En outre, les démonstrations de Mehdi Belhaj Kacem sont trop souvent interrompues par des règlements de compte personnels avec tel ou tel philosophe contemporain, dans lesquels toute rigueur philosophique est abdiquée. Dans Ironie et vérité, c’est le cas notamment avec Baudrillard et Tiqqun, dans des pages très piteuses où la confusion atteint son sommet et où l’auteur prétend réfuter des thèses qu’il n’est pas même capable (ou du moins le feint-il) d’exposer de manière cohérente et fidèle.

Mehdi Belhaj Kacem se refuse par ailleurs presque toujours à définir rigoureusement ses concepts avant d’en user. Il estime peut-être que tout ce qui est, même vaguement, linéaire, est par là même nécessairement réactionnaire et haïssable. Cela me semble faux. Enfin, je trouve dommageable à sa pensée son recours très fréquent à l’argument d’autorité (du genre : Lacan l’a dit, donc c’est vrai), quel que soit le coefficient d’ironie dont cet usage peut être affecté, ainsi que sa tendance à céder plus qu’à son tour au « prestige de la belle formule », incompréhensible de préférence.

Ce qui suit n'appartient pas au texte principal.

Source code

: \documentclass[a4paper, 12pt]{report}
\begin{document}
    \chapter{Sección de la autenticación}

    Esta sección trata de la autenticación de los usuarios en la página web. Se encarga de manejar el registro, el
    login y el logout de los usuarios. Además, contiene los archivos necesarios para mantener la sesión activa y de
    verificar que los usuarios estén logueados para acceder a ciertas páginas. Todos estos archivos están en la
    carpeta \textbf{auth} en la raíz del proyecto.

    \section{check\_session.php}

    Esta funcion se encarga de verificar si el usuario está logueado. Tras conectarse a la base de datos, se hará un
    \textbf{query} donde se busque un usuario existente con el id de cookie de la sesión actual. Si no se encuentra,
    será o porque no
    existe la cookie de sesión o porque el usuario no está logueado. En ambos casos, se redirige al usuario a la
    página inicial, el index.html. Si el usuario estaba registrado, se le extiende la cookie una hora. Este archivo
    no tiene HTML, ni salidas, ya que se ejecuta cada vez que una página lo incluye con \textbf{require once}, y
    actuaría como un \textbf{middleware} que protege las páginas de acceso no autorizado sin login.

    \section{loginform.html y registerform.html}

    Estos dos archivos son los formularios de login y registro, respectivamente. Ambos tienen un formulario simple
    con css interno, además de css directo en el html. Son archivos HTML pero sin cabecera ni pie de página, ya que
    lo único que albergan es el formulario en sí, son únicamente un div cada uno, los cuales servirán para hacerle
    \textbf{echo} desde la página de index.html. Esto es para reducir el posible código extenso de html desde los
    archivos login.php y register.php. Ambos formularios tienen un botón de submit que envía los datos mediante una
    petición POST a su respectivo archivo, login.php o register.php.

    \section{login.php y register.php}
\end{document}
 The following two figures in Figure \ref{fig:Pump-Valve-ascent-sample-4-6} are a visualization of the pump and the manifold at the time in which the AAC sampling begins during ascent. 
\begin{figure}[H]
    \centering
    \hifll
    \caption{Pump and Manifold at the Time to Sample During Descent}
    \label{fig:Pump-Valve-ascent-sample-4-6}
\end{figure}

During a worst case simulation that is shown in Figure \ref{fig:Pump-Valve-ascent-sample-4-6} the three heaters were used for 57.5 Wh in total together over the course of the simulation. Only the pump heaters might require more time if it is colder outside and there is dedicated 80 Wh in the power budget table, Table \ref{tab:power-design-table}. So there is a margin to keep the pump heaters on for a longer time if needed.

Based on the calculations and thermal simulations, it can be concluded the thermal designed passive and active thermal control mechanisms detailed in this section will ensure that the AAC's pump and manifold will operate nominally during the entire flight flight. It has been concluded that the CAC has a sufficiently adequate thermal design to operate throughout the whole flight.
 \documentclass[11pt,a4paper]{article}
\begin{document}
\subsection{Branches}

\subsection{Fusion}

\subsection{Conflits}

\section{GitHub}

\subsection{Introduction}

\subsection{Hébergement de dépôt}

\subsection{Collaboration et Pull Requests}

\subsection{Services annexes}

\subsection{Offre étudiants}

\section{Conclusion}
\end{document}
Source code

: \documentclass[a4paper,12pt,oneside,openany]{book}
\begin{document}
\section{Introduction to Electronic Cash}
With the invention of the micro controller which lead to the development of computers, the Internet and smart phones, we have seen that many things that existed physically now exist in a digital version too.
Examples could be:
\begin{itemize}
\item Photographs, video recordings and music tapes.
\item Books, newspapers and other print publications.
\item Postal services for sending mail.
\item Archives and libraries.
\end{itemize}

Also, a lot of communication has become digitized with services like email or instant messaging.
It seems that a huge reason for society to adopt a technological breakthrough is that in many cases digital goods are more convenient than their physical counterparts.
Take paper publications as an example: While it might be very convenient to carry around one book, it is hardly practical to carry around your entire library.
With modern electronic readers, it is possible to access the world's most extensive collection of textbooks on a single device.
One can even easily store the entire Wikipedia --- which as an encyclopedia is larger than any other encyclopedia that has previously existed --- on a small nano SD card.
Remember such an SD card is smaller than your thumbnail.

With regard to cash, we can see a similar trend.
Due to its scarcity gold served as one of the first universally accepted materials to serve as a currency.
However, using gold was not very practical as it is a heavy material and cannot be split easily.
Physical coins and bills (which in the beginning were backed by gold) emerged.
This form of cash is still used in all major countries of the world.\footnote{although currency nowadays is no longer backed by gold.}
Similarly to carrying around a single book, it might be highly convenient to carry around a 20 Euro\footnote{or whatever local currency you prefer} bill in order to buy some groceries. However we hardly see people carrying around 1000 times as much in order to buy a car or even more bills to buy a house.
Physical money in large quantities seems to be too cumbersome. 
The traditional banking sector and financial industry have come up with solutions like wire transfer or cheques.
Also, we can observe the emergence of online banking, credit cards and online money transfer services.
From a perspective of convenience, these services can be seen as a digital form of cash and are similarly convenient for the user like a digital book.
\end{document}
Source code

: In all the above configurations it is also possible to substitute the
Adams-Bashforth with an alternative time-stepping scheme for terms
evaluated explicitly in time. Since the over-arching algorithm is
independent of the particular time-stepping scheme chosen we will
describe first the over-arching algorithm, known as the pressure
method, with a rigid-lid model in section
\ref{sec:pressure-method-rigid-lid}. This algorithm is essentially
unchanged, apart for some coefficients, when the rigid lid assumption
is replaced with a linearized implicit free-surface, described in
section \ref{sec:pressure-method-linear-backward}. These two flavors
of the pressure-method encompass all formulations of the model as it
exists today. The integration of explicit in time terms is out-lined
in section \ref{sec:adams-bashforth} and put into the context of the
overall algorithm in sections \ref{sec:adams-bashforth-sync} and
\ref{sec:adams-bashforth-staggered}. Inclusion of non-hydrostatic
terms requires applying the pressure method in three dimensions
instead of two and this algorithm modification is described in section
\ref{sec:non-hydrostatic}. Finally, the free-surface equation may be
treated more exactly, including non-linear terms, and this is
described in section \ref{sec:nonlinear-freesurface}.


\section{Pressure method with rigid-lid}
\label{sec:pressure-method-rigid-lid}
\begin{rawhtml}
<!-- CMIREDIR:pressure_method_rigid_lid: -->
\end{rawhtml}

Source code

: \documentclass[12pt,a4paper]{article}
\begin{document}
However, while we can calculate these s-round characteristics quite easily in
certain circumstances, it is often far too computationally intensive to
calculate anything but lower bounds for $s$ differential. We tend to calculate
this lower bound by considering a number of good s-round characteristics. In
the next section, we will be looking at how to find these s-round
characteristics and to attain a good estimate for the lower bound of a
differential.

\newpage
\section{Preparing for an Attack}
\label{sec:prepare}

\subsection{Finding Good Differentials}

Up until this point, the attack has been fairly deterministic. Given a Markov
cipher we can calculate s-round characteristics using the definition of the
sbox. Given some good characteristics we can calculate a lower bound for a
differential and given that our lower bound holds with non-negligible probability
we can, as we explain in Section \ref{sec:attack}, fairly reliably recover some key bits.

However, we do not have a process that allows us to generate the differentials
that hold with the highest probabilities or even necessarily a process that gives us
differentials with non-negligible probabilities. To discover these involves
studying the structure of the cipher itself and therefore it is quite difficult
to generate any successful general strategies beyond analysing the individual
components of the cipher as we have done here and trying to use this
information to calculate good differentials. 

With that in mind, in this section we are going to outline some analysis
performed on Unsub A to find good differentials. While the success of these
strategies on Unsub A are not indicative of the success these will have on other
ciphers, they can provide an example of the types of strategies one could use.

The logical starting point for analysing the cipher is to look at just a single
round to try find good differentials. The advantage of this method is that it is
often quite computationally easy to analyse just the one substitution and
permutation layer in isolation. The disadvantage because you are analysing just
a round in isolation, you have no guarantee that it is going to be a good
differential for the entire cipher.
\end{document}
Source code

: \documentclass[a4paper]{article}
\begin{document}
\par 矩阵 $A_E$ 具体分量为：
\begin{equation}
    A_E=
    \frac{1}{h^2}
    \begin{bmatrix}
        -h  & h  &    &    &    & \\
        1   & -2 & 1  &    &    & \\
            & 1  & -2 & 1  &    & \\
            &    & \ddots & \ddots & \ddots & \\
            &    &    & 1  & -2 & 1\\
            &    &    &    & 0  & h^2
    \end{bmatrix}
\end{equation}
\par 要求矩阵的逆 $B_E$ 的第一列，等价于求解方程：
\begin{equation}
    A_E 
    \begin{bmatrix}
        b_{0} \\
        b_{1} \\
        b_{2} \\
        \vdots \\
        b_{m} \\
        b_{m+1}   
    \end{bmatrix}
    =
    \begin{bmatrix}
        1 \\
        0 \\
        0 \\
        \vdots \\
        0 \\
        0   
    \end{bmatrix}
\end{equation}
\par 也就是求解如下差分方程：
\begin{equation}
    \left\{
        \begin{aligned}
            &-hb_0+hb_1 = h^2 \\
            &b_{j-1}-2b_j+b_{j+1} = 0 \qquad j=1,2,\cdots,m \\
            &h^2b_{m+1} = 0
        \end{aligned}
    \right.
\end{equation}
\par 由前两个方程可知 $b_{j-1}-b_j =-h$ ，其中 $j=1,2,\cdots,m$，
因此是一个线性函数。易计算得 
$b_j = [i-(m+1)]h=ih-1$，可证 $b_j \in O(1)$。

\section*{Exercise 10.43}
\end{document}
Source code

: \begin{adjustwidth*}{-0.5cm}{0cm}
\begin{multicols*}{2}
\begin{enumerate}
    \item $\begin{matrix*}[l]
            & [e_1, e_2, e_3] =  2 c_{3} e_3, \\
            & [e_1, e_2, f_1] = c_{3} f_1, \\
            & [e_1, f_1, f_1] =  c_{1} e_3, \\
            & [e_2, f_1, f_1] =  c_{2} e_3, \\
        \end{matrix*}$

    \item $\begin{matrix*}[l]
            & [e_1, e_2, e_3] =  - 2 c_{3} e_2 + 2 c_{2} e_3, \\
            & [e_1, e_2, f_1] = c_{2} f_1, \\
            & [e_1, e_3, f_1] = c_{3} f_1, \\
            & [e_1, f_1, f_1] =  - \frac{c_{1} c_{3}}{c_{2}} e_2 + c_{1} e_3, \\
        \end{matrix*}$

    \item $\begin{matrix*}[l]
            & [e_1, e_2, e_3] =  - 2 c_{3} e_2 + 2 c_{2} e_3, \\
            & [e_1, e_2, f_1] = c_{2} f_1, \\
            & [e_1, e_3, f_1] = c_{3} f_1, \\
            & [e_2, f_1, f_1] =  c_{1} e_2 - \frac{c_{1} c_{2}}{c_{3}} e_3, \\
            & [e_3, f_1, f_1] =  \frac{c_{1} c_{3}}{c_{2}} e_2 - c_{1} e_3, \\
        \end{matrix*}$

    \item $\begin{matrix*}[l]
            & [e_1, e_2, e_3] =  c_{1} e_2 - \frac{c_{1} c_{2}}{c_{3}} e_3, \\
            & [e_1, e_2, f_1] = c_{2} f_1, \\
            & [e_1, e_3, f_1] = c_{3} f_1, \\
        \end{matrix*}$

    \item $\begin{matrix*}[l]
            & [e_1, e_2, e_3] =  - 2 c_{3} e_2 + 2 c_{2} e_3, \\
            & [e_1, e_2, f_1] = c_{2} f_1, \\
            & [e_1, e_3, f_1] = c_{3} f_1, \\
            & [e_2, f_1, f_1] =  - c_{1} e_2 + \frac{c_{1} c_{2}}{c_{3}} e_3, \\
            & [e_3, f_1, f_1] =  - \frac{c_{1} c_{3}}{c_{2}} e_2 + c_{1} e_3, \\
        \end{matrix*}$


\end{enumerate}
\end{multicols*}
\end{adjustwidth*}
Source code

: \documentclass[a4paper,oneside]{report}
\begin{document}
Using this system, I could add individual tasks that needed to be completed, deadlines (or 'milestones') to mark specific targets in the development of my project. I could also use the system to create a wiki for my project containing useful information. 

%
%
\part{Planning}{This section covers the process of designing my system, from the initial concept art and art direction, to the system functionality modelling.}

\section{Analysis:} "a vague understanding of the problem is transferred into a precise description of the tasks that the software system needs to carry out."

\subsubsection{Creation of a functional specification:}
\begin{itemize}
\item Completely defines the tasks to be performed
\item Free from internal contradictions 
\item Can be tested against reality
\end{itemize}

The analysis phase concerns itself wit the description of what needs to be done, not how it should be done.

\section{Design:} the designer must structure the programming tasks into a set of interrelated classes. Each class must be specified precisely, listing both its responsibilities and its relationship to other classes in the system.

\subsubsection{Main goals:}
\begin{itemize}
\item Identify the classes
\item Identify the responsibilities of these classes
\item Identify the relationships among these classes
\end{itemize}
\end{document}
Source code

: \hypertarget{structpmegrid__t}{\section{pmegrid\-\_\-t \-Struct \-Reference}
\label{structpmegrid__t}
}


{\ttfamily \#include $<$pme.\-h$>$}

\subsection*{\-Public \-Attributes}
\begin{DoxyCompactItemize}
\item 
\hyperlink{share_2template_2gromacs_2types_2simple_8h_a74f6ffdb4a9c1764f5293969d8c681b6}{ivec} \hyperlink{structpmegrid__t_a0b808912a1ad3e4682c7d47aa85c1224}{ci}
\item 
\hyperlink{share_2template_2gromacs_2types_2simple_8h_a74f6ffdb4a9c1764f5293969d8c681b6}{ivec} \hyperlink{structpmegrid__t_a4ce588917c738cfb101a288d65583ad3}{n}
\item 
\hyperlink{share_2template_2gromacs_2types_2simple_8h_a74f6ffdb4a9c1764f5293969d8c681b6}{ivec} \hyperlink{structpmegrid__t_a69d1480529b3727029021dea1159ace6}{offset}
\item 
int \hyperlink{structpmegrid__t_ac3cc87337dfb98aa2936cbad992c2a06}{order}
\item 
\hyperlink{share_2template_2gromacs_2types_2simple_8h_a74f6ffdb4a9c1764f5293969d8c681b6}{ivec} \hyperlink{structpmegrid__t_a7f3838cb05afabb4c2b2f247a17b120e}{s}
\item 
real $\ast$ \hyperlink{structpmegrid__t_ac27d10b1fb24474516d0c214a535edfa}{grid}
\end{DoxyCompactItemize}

En dépit de tout cela, il y a beaucoup de belles pages dans Ironie et vérité, sur Socrate par exemple, ou sur la pièce tardive de Marivaux Les acteurs de bonne foi. Hélas, Mehdi Belhaj Kacem réserve pour finir à l’ironie le même sort qu’à ses autres concepts. Il en propose plusieurs définitions manifestement (ironiquement ?) contradictoires entre elles, en laissant à la perspicacité du lecteur le soin de les articuler elle-même – c’est-à-dire de faire son boulot dialectique à sa place. Son ouvrage ne propose ainsi aucun critère distinctif permettant de discerner pourquoi la « grande ironie » est grande, et vraie, et pourquoi « l’ironie de masse » ne l’est pas. Si ce qu’il nomme « l’indiscernable » ou « l’indécidable » de la vérité, ce sont cette confusion et cette overdose de paradoxes, je ne peux que m’inscrire en faux contre son concept de vérité.

Mehdi Belhaj Kacem est l’un des êtres les plus doués de sa génération. Son talent mérite beaucoup mieux. Puisse-t-il guérir promptement de ses overdoses d’abysses, briller moins afin d’éclairer davantage le vulgaire – ses frères mortels.